If you had to guess what the first really successful Matchbox toy vehicle was, the one that convinced them there was money to be made cranking out tiny toy cars, what would you guess? An E-Type? A Model T? A tank? Nope, nope, and nope. The one that convinced them had a pair of disembodied shins. Were you going to guess that?
According to this charming 1962 video (and plenty of other sources) the first huge-selling (as in over a million) tiny toy vehicle made by Matchbox was their model of the Queen’s Coronation Coach, in 1953. But the story gets even better:
The model for the large Coronation Coach was made before the start of the Korean war and was then shelved. At the end of the conflict it was resurrected due to the death of the old King. Unfortunately as it was Queen Elizabeth to be crowned the extra passenger (the King) had to be cut off at the knees, and as can be seen in all these coaches, his feet and legs still remain next to the Queen.
There you go. The first million-selling Matchbox toy was an ornate coronation coach, and inside sat a tiny Queen Elizabeth and a pair of discarded regal shins. I bet neither of those things focus-group-tests well with kids today.
After watching the video, I did a quick bit of looking and found that the Matchbox name and scale came about because the founder, Jack Odell, had a daughter who went to a school with a rule that no toy could be brought unless it fit in a matchbox. So her amazing dad made her a tiny model of a road-roller and slipped it in a matchbox for her. That’s a pretty great dad.

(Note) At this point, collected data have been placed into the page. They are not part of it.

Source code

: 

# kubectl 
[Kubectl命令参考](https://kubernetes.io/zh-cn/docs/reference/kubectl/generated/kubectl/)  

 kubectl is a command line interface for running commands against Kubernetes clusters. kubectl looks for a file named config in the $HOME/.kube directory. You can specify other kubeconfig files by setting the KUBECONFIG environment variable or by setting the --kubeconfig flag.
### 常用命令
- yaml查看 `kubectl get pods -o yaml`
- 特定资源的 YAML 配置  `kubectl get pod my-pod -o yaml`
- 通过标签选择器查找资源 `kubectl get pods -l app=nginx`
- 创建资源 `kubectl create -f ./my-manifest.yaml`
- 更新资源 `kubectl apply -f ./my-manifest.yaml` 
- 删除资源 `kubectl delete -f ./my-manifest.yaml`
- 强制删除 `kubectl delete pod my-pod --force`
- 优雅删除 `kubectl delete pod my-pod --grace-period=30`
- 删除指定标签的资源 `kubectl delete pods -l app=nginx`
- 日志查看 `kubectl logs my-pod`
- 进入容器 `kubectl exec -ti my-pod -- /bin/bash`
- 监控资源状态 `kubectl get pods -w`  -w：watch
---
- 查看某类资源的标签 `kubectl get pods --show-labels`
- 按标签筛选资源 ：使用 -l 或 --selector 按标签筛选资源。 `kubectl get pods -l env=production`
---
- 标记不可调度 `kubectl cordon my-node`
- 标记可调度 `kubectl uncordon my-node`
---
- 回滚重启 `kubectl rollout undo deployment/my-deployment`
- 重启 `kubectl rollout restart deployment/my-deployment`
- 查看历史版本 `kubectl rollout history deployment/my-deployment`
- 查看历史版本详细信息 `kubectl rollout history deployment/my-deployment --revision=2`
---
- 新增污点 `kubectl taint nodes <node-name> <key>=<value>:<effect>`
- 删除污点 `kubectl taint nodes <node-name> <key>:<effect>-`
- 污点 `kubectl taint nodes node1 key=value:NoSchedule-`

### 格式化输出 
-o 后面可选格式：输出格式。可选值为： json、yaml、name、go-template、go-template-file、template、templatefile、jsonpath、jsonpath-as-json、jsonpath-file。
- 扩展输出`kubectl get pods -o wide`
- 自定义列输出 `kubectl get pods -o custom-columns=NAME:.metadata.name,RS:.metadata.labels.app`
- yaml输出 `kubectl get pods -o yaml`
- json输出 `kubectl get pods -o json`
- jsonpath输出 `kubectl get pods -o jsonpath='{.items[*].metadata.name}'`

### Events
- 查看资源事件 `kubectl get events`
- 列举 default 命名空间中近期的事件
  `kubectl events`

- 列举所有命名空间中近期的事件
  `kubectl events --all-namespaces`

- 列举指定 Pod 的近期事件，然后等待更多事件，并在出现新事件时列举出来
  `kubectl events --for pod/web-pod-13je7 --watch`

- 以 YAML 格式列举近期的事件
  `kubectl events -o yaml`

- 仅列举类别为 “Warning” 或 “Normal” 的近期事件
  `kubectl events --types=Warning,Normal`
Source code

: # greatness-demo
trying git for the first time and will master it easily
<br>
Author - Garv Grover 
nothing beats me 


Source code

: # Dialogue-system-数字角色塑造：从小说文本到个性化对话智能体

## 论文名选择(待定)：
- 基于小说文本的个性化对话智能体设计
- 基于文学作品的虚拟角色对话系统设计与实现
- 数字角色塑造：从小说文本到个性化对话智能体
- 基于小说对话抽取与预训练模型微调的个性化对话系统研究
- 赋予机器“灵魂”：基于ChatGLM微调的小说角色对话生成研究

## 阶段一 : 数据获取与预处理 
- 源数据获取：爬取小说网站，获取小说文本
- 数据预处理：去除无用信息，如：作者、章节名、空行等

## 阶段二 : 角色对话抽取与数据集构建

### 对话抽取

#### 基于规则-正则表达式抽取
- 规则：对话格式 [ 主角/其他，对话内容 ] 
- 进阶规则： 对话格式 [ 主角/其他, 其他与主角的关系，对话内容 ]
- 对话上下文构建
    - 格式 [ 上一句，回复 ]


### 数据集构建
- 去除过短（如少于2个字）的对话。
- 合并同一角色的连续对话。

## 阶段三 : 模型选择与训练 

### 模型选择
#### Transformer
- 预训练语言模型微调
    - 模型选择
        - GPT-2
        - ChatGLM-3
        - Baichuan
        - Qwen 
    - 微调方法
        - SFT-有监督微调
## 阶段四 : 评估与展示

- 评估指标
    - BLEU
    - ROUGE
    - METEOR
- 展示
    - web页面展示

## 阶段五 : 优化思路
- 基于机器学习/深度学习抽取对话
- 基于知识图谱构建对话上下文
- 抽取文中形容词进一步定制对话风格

Anyway, this little video clip is full of delightful mid-century factory stuff: a guy with a ladle of molten metal wearing short sleeves, women rapidly picking through an insane amount of tiny parts, and what I think is a box that says “biscuits” repurposed to some industrial use?
Anyway, just watch the video and be soothed by mostly-now-dead-English folk making fantastic little toy cars.